Every record that follows should be written out word for word; the pictures stay out.

[Plain-text document sources]
============
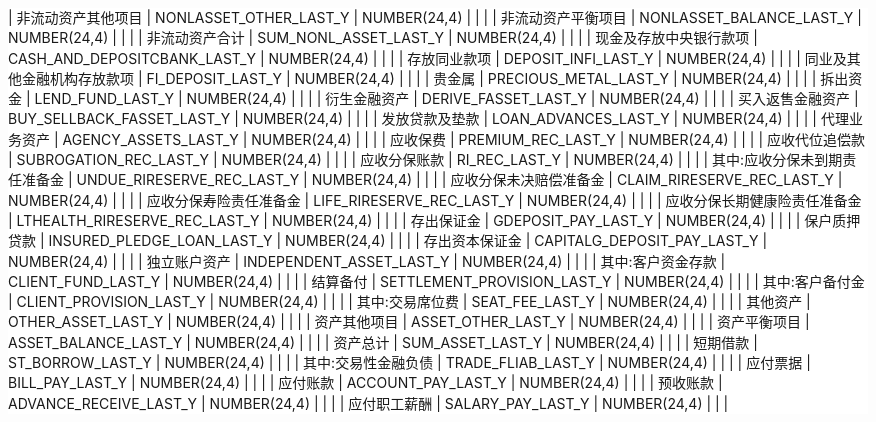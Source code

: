 | 非流动资产其他项目                 | NONLASSET_OTHER_LAST_Y         | NUMBER(24,4) |          |      |
| 非流动资产平衡项目                 | NONLASSET_BALANCE_LAST_Y       | NUMBER(24,4) |          |      |
| 非流动资产合计                   | SUM_NONL_ASSET_LAST_Y          | NUMBER(24,4) |          |      |
| 现金及存放中央银行款项               | CASH_AND_DEPOSITCBANK_LAST_Y   | NUMBER(24,4) |          |      |
| 存放同业款项                    | DEPOSIT_INFI_LAST_Y            | NUMBER(24,4) |          |      |
| 同业及其他金融机构存放款项             | FI_DEPOSIT_LAST_Y              | NUMBER(24,4) |          |      |
| 贵金属                       | PRECIOUS_METAL_LAST_Y          | NUMBER(24,4) |          |      |
| 拆出资金                      | LEND_FUND_LAST_Y               | NUMBER(24,4) |          |      |
| 衍生金融资产                    | DERIVE_FASSET_LAST_Y           | NUMBER(24,4) |          |      |
| 买入返售金融资产                  | BUY_SELLBACK_FASSET_LAST_Y     | NUMBER(24,4) |          |      |
| 发放贷款及垫款                   | LOAN_ADVANCES_LAST_Y           | NUMBER(24,4) |          |      |
| 代理业务资产                    | AGENCY_ASSETS_LAST_Y           | NUMBER(24,4) |          |      |
| 应收保费                      | PREMIUM_REC_LAST_Y             | NUMBER(24,4) |          |      |
| 应收代位追偿款                   | SUBROGATION_REC_LAST_Y         | NUMBER(24,4) |          |      |
| 应收分保账款                    | RI_REC_LAST_Y                  | NUMBER(24,4) |          |      |
| 其中:应收分保未到期责任准备金           | UNDUE_RIRESERVE_REC_LAST_Y     | NUMBER(24,4) |          |      |
| 应收分保未决赔偿准备金               | CLAIM_RIRESERVE_REC_LAST_Y     | NUMBER(24,4) |          |      |
| 应收分保寿险责任准备金               | LIFE_RIRESERVE_REC_LAST_Y      | NUMBER(24,4) |          |      |
| 应收分保长期健康险责任准备金            | LTHEALTH_RIRESERVE_REC_LAST_Y  | NUMBER(24,4) |          |      |
| 存出保证金                     | GDEPOSIT_PAY_LAST_Y            | NUMBER(24,4) |          |      |
| 保户质押贷款                    | INSURED_PLEDGE_LOAN_LAST_Y     | NUMBER(24,4) |          |      |
| 存出资本保证金                   | CAPITALG_DEPOSIT_PAY_LAST_Y    | NUMBER(24,4) |          |      |
| 独立账户资产                    | INDEPENDENT_ASSET_LAST_Y       | NUMBER(24,4) |          |      |
| 其中:客户资金存款                 | CLIENT_FUND_LAST_Y             | NUMBER(24,4) |          |      |
| 结算备付                      | SETTLEMENT_PROVISION_LAST_Y    | NUMBER(24,4) |          |      |
| 其中:客户备付金                  | CLIENT_PROVISION_LAST_Y        | NUMBER(24,4) |          |      |
| 其中:交易席位费                  | SEAT_FEE_LAST_Y                | NUMBER(24,4) |          |      |
| 其他资产                      | OTHER_ASSET_LAST_Y             | NUMBER(24,4) |          |      |
| 资产其他项目                    | ASSET_OTHER_LAST_Y             | NUMBER(24,4) |          |      |
| 资产平衡项目                    | ASSET_BALANCE_LAST_Y           | NUMBER(24,4) |          |      |
| 资产总计                      | SUM_ASSET_LAST_Y               | NUMBER(24,4) |          |      |
| 短期借款                      | ST_BORROW_LAST_Y               | NUMBER(24,4) |          |      |
| 其中:交易性金融负债                | TRADE_FLIAB_LAST_Y             | NUMBER(24,4) |          |      |
| 应付票据                      | BILL_PAY_LAST_Y                | NUMBER(24,4) |          |      |
| 应付账款                      | ACCOUNT_PAY_LAST_Y             | NUMBER(24,4) |          |      |
| 预收账款                      | ADVANCE_RECEIVE_LAST_Y         | NUMBER(24,4) |          |      |
| 应付职工薪酬                    | SALARY_PAY_LAST_Y              | NUMBER(24,4) |          |      |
============
**Solution for this task**.
Source code

: | 非流动资产其他项目                 | NONLASSET_OTHER_LAST_Y         | NUMBER(24,4) |          |      |
| 非流动资产平衡项目                 | NONLASSET_BALANCE_LAST_Y       | NUMBER(24,4) |          |      |
| 非流动资产合计                   | SUM_NONL_ASSET_LAST_Y          | NUMBER(24,4) |          |      |
| 现金及存放中央银行款项               | CASH_AND_DEPOSITCBANK_LAST_Y   | NUMBER(24,4) |          |      |
| 存放同业款项                    | DEPOSIT_INFI_LAST_Y            | NUMBER(24,4) |          |      |
| 同业及其他金融机构存放款项             | FI_DEPOSIT_LAST_Y              | NUMBER(24,4) |          |      |
| 贵金属                       | PRECIOUS_METAL_LAST_Y          | NUMBER(24,4) |          |      |
| 拆出资金                      | LEND_FUND_LAST_Y               | NUMBER(24,4) |          |      |
| 衍生金融资产                    | DERIVE_FASSET_LAST_Y           | NUMBER(24,4) |          |      |
| 买入返售金融资产                  | BUY_SELLBACK_FASSET_LAST_Y     | NUMBER(24,4) |          |      |
| 发放贷款及垫款                   | LOAN_ADVANCES_LAST_Y           | NUMBER(24,4) |          |      |
| 代理业务资产                    | AGENCY_ASSETS_LAST_Y           | NUMBER(24,4) |          |      |
| 应收保费                      | PREMIUM_REC_LAST_Y             | NUMBER(24,4) |          |      |
| 应收代位追偿款                   | SUBROGATION_REC_LAST_Y         | NUMBER(24,4) |          |      |
| 应收分保账款                    | RI_REC_LAST_Y                  | NUMBER(24,4) |          |      |
| 其中:应收分保未到期责任准备金           | UNDUE_RIRESERVE_REC_LAST_Y     | NUMBER(24,4) |          |      |
| 应收分保未决赔偿准备金               | CLAIM_RIRESERVE_REC_LAST_Y     | NUMBER(24,4) |          |      |
| 应收分保寿险责任准备金               | LIFE_RIRESERVE_REC_LAST_Y      | NUMBER(24,4) |          |      |
| 应收分保长期健康险责任准备金            | LTHEALTH_RIRESERVE_REC_LAST_Y  | NUMBER(24,4) |          |      |
| 存出保证金                     | GDEPOSIT_PAY_LAST_Y            | NUMBER(24,4) |          |      |
| 保户质押贷款                    | INSURED_PLEDGE_LOAN_LAST_Y     | NUMBER(24,4) |          |      |
| 存出资本保证金                   | CAPITALG_DEPOSIT_PAY_LAST_Y    | NUMBER(24,4) |          |      |
| 独立账户资产                    | INDEPENDENT_ASSET_LAST_Y       | NUMBER(24,4) |          |      |
| 其中:客户资金存款                 | CLIENT_FUND_LAST_Y             | NUMBER(24,4) |          |      |
| 结算备付                      | SETTLEMENT_PROVISION_LAST_Y    | NUMBER(24,4) |          |      |
| 其中:客户备付金                  | CLIENT_PROVISION_LAST_Y        | NUMBER(24,4) |          |      |
| 其中:交易席位费                  | SEAT_FEE_LAST_Y                | NUMBER(24,4) |          |      |
| 其他资产                      | OTHER_ASSET_LAST_Y             | NUMBER(24,4) |          |      |
| 资产其他项目                    | ASSET_OTHER_LAST_Y             | NUMBER(24,4) |          |      |
| 资产平衡项目                    | ASSET_BALANCE_LAST_Y           | NUMBER(24,4) |          |      |
| 资产总计                      | SUM_ASSET_LAST_Y               | NUMBER(24,4) |          |      |
| 短期借款                      | ST_BORROW_LAST_Y               | NUMBER(24,4) |          |      |
| 其中:交易性金融负债                | TRADE_FLIAB_LAST_Y             | NUMBER(24,4) |          |      |
| 应付票据                      | BILL_PAY_LAST_Y                | NUMBER(24,4) |          |      |
| 应付账款                      | ACCOUNT_PAY_LAST_Y             | NUMBER(24,4) |          |      |
| 预收账款                      | ADVANCE_RECEIVE_LAST_Y         | NUMBER(24,4) |          |      |
| 应付职工薪酬                    | SALARY_PAY_LAST_Y              | NUMBER(24,4) |          |      |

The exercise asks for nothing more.